The Creativity of Mercy
Franciscan Formation – Inspirations (Part 6)

“The friars are to show their willingness for conversion by joyfully placing themselves at the service of the poor, the marginalized, and the excluded, following the example of St. Francis, who received the grace to begin to do penance by showing mercy to lepers”[1].


You probably recall the surprises that came with the recent pandemic: the churches being closed for health security, no possibility of confession, the cancellation of adoration and pastoral meetings. It was as if the whole world was paralyzed with fear. I met with our friars, who at that time were visiting the sick in hospitals and care centers, and asked: “Aren’t you afraid?” They answered with a sense of humor: “We are afraid, but fortunately we believe in the life of the virus-after.”
History has a tendency to repeat itself. The world has always worried about the dangers of the past, present and future.
However, these concerns give us an opportunity to look within ourselves and learn the truth about who we are, to understand the state of our spirit, to discern what is important to us, what we fear, and what we should change.
Perhaps St. Francis of Assisi can help us in this self-reflection. In his Rule, he offers us an ideal way of way of observing the Gospel and following Jesus Christ. Our Founder experienced the Lord as He who made himself poor for us. Francis’ encounters with the impoverished, the suffering and the lepers were a continuation of his relationship with the Lord. Francis wanted to follow the Lord’s path, so he gave away all he had and entrusted himself to God’s providence. For him, this was not a one-time act, but a way of living that required continuity. He introduced this way of living into the life of the Friars Minor as an initiation into being in community: “Let the ministers speak to them the words of the holy Gospel that they go and sell all they have and take care to give it to the poor”[2].
Our entire religious formation is a continuous return to this experience: giving one’s assets to the poor. To the poor, to those who are lacking, we give ourselves, our time, our effort, our work, our prayer and even material things. We don’t do it to feed our egos or to make ourselves feel good, important, or necessary. We do it to be close to God and we ask him to have mercy on us because we want to be saved. When we do acts of mercy, our being and our abilities are made instruments in God’s hands.

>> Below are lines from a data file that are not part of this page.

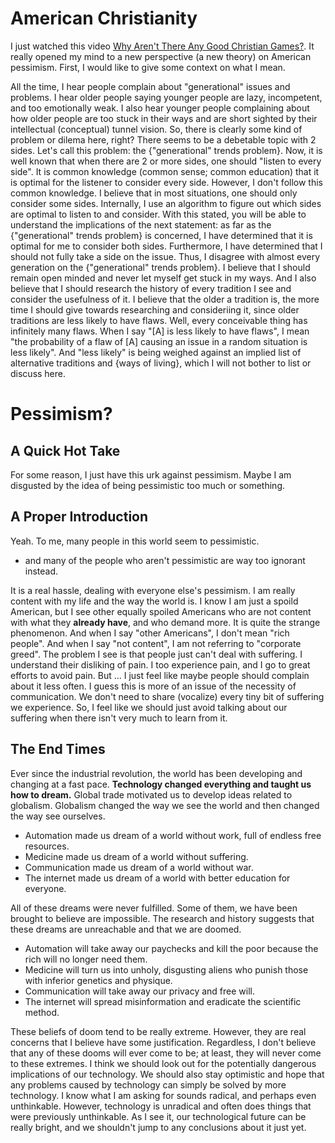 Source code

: 
# American Christianity

I just watched this video [Why Aren't There Any Good Christian Games?](https://www.youtube.com/watch?v=COiNrIM9KVE). It really opened my mind to a new perspective (a new theory) on American pessimism. First, I would like to give some context on what I mean.

All the time, I hear people complain about "generational" issues and problems. I hear older people saying younger people are lazy, incompetent, and too emotionally weak. I also hear younger people complaining about how older people are too stuck in their ways and are short sighted by their intellectual (conceptual) tunnel vision. So, there is clearly some kind of problem or dilema here, right? There seems to be a debetable topic with 2 sides. Let's call this problem: the {"generational" trends problem}. Now, it is well known that when there are 2 or more sides, one should "listen to every side". It is common knowledge (common sense; common education) that it is optimal for the listener to consider every side. However, I don't follow this common knowledge. I believe that in most situations, one should only consider some sides. Internally, I use an algorithm to figure out which sides are optimal to listen to and consider. With this stated, you will be able to understand the implications of the next statement: as far as the {"generational" trends problem} is concerned, I have determined that it is optimal for me to consider both sides. Furthermore, I have determined that I should not fully take a side on the issue. Thus, I disagree with almost every generation on the {"generational" trends problem}. I believe that I should remain open minded and never let myself get stuck in my ways. And I also believe that I should research the history of every tradition I see and consider the usefulness of it. I believe that the older a tradition is, the more time I should give towards researching and consideriing it, since older traditions are less likely to have flaws. Well, every conceivable thing has infinitely many flaws. When I say "[A] is less likely to have flaws", I mean "the probability of a flaw of [A] causing an issue in a random situation is less likely". And "less likely" is being weighed against an implied list of alternative traditions and {ways of living}, which I will not bother to list or discuss here.

# Pessimism?

## A Quick Hot Take
For some reason, I just have this urk against pessimism. Maybe I am disgusted by the idea of being pessimistic too much or something.

## A Proper Introduction
Yeah. To me, many people in this world seem to pessimistic.
* and many of the people who aren't pessimistic are way too ignorant instead.

It is a real hassle, dealing with everyone else's pessimism. I am really content with my life and the way the world is. I know I am just a spoild American, but I see other equally spoiled Americans who are not content with what they **already have**, and who demand more. It is quite the strange phenomenon. And when I say "other Americans", I don't mean "rich people". And when I say "not content", I am not referring to "corporate greed". The problem I see is that people just can't deal with suffering. I understand their disliking of pain. I too experience pain, and I go to great efforts to avoid pain. But ... I just feel like maybe people should complain about it less often. I guess this is more of an issue of the necessity of communication. We don't need to share (vocalize) every tiny bit of suffering we experience. So, I feel like we should just avoid talking about our suffering when there isn't very much to learn from it.

## The End Times
Ever since the industrial revolution, the world has been developing and changing at a fast pace. **Technology changed everything and taught us how to dream.** Global trade motivated us to develop ideas related to globalism. Globalism changed the way we see the world and then changed the way see ourselves.
* Automation made us dream of a world without work, full of endless free resources.
* Medicine made us dream of a world without suffering.
* Communication made us dream of a world without war.
* The internet made us dream of a world with better education for everyone.

All of these dreams were never fulfilled. Some of them, we have been brought to believe are impossible. The research and history suggests that these dreams are unreachable and that we are doomed.
* Automation will take away our paychecks and kill the poor because the rich will no longer need them.
* Medicine will turn us into unholy, disgusting aliens who punish those with inferior genetics and physique.
* Communication will take away our privacy and free will.
* The internet will spread misinformation and eradicate the scientific method.

These beliefs of doom tend to be really extreme. However, they are real concerns that I believe have some justification. Regardless, I don't believe that any of these dooms will ever come to be; at least, they will never come to these extremes. I think we should look out for the potentially dangerous implications of our technology. We should also stay optimistic and hope that any problems caused by technology can simply be solved by more technology. I know what I am asking for sounds radical, and perhaps even unthinkable. However, technology is unradical and often does things that were previously unthinkable. As I see it, our technological future can be really bright, and we shouldn't jump to any conclusions about it just yet.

This seems to be the essence of our Franciscan way of life.
What can hinder our effectiveness in both pastoral and charitable ministry are the expectations that other people have of us. People expect us to be social and spiritual leaders, figures who can remedy all forms of poverty and lead everyone to God. Therefore, it’s easy to lose our way; we want to meet expectations, but when there is a shortage of money, resources, time or energy, we may quickly get burned out. At the same time, we are mindful that the poor and needy have always been with us and always will be. In our ministries, we may be able to help a few people but we cannot eradicate the problem of poverty, illness, loneliness, exclusion, etc. Over the centuries, neither noble political systems nor multitudes of social organizations have managed to do this.
However, there is a difference between offering mercy and acting within the framework of a support system for the poor. I remember a conversation with a certain director of a drug center. He claimed that his patients were corrupted by the help they got from the friaries. “Your help is harmful!” he said. “Junkies and alcoholics get food from you, they have a place to wash, they get the clothes they need and sometimes even money, so they are satisfied with this help and that’s why they don’t want to treat their addiction. The homeless do not feel the need to look for work and change their lives because they get everything they need from you.” It is a difficult thing to solve, because in an organized care system it is often necessary to evaluate, to look at the situation in a systemic, far-sighted way. We must constantly ask ourselves how we can help without hurting or corrupting people.
Mercy, on the other hand, is a little different. Mercy does not expect improvement, it makes no demands, it is unconditional. It also requires creativity on the part of the minister to be sensitive, protective and persevering in service, and to make sure that the assistance that is provided does not humiliate anyone.[3] Mercy is the hand of God; it is letting Him embrace us. We use His gifts both for the living and the dead; for our brothers and sisters in community and for those He sends our way.
I reflect on myself and ask: What is the nature of my giving? To whom do I give? Whom do I omit? Do I obtain mercy for others and myself when I give? What blocks me in this? When do I not feel like giving? Or do I fear something or someone? In answering, I pray: “Eternal Father…have mercy on us and on the whole world”[4].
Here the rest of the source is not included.